Major and trace element (Rb, Sr, Ba, Zr, Ni, V, Zn, Cr, Y, Ce) compositions are studied in Lower Devonian terrigenous sediments from the Dinant Synclinorium and Ardenne Anticline (Belgian Ardenne). Five cross sections encompassing 148 samples in19 formations have been studied. In the conventional [Al2O3+Fe2O3-K2O-Na2O]–[K2O]–[FeO+MgO] triangle, the rock compositions plot on the illite – chlorite tie line. This suggests that (1) the mineral association has reached equilibrium in the pressure and temperature range of the postdepositional evolution of the sediments; (2) the chemical system was open and K was a mobile component. Although the original composition of the sediment was modified, the AAFM = Al2O3/Al2O3+FeOt+MgO parameter that reflects the illite - chlorite proportions can be used as a proxy of the source composition. A principal component analysis of the major and trace element compositions permits to define the behaviour of various elements currently used as proxies of various processes. Noteworthy it is shown that Ti, V and part of Cr are correlated with the illite proportion and part of Cr, together with Zr, with resistate minerals such as quartz, chromite and zircon. The evolution with stratigraphic age in the 5 cross sections of the AAFM proxy reveals that there is a major change in the northern part of the Ardenne Anticline at the limit between the Mirwart Formation and younger formations, corresponding approximately to the Lochkovian to Pragian transition. There is a clear shift from an aluminium-rich source to a more conventional chlorite-rich source. In the paleogeographic evolution of this region the only possible source of the aluminium-rich sediment is the Rocroi Massif.
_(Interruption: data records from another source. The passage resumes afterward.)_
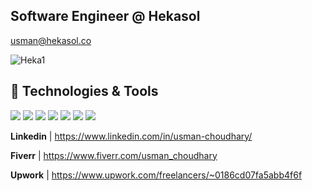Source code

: ## Software Engineer @ Hekasol
usman@hekasol.co

![Heka1](https://user-images.githubusercontent.com/45047731/182907862-930badf3-ba32-4df8-a236-e26adf8fb4aa.png)

## 🔧 Technologies & Tools

![](https://img.shields.io/badge/Editor-VS_Code-informational?style=flat&logo=visual-studio-code&logoColor=white&color=6aa6f8)
![](https://img.shields.io/badge/Code-Python-informational?style=flat&logo=python&logoColor=white&color=6aa6f8)
![](https://img.shields.io/badge/Code-JavaScript-informational?style=flat&logo=javascript&logoColor=white&color=6aa6f8)
![](https://img.shields.io/badge/Code-React-informational?style=flat&logo=react&logoColor=white&color=6aa6f8)
![](https://img.shields.io/badge/Shell-Bash-informational?style=flat&logo=gnu-bash&logoColor=white&color=6aa6f8)
![](https://img.shields.io/badge/Tools-PostgreSQL-informational?style=flat&logo=postgresql&logoColor=white&color=6aa6f8)
![](https://img.shields.io/badge/Tools-Docker-informational?style=flat&logo=docker&logoColor=white&color=6aa6f8)


__Linkedin__ | https://www.linkedin.com/in/usman-choudhary/

__Fiverr__ | https://www.fiverr.com/usman_choudhary

__Upwork__ | https://www.upwork.com/freelancers/~0186cd07fa5abb4f6f

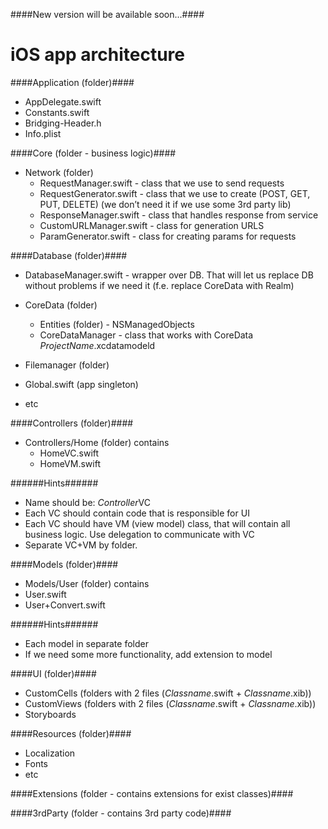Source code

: ####New version will be available soon...####


# iOS app architecture

####Application (folder)####
* AppDelegate.swift 	
* Constants.swift 	
* Bridging-Header.h 
* Info.plist

####Core (folder - business logic)####
* Network (folder)
  * RequestManager.swift - class that we use to send requests
  * RequestGenerator.swift - class that we use to create (POST, GET, PUT, DELETE) (we don’t need it if we use some 3rd party lib)
  * ResponseManager.swift - class that handles response from service
  * CustomURLManager.swift - class for generation URLS
  * ParamGenerator.swift - class for creating params for requests
 
####Database (folder)####
* DatabaseManager.swift - wrapper over DB. That will let us replace DB without problems if we need it (f.e. replace CoreData with Realm) 
* CoreData (folder)
  * Entities (folder) - NSManagedObjects
  * CoreDataManager - class that works with CoreData
*ProjectName*.xcdatamodeld

* Filemanager (folder)
* Global.swift (app singleton)
* etc

####Controllers (folder)####
* Controllers/Home (folder) contains
  * HomeVC.swift
  * HomeVM.swift

######Hints######
- Name should be: *Controller*VC
- Each VC should contain code that is responsible for UI
- Each VC should have VM (view model) class, that will contain all business logic. Use delegation to communicate with VC
- Separate VC+VM by folder.

####Models (folder)####
* Models/User (folder) contains
 * User.swift
 * User+Convert.swift

######Hints######
- Each model in separate folder
- If we need some more functionality, add extension to model
 
####UI (folder)####
* CustomCells (folders with 2 files (*Classname*.swift + *Classname*.xib))
* CustomViews (folders with 2 files (*Classname*.swift + *Classname*.xib))
* Storyboards

####Resources (folder)####
* Localization
* Fonts
* etc

####Extensions (folder - contains extensions for exist classes)####

####3rdParty  (folder - contains 3rd party code)####
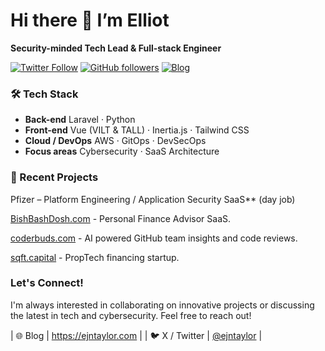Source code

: # Hi there 👋 I’m Elliot
**Security-minded Tech Lead & Full-stack Engineer**

[![Twitter Follow](https://img.shields.io/twitter/follow/ejntaylor?style=social)](https://twitter.com/ejntaylor)
[![GitHub followers](https://img.shields.io/github/followers/ejntaylor?style=social)](https://github.com/ejntaylor)
[![Blog](https://img.shields.io/badge/Blog-ejntaylor.com-blue)](https://ejntaylor.com)


### 🛠️ Tech Stack

- **Back-end**  Laravel · Python  
- **Front-end**  Vue (VILT & TALL) · Inertia.js · Tailwind CSS  
- **Cloud / DevOps**  AWS · GitOps · DevSecOps  
- **Focus areas**  Cybersecurity · SaaS Architecture


### 🚀 Recent Projects

Pfizer – Platform Engineering / Application Security SaaS** (day job)  

[BishBashDosh.com](https://bishbashdosh.com) - Personal Finance Advisor SaaS.

[coderbuds.com](https://coderbuds.com) - AI powered GitHub team insights and code reviews.

[sqft.capital](https://sqft.capital) - PropTech financing startup.


### Let's Connect!
I'm always interested in collaborating on innovative projects or discussing the latest in tech and cybersecurity. Feel free to reach out!

| 🌐 Blog | <https://ejntaylor.com> |
| 🐦 X / Twitter | [@ejntaylor](https://twitter.com/ejntaylor) |
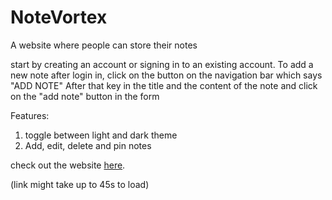# NoteVortex

A website where people can store their notes

start by creating an account or signing in to an existing account.
To add a new note after login in, click on the button on the navigation bar which says "ADD NOTE"
After that key in the title and the content of the note and click on the "add note" button in the form

Features:
1) toggle between light and dark theme
2) Add, edit, delete and pin notes


check out the website [here](https://notevortex.onrender.com).

(link might take up to 45s to load)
This conclusion confirms sedimentological and palynological evidence that a “Rocroi Island” existed in the Lochkovian Sea. A decrease in Zr concentrations with distance to the Rocroi Massif also supports this hypothesis. The stratigraphic evolution of several parameters shows local variations that can be attributed to variable streams and depositional conditions in an alluvial deltaic or shallow sea environment.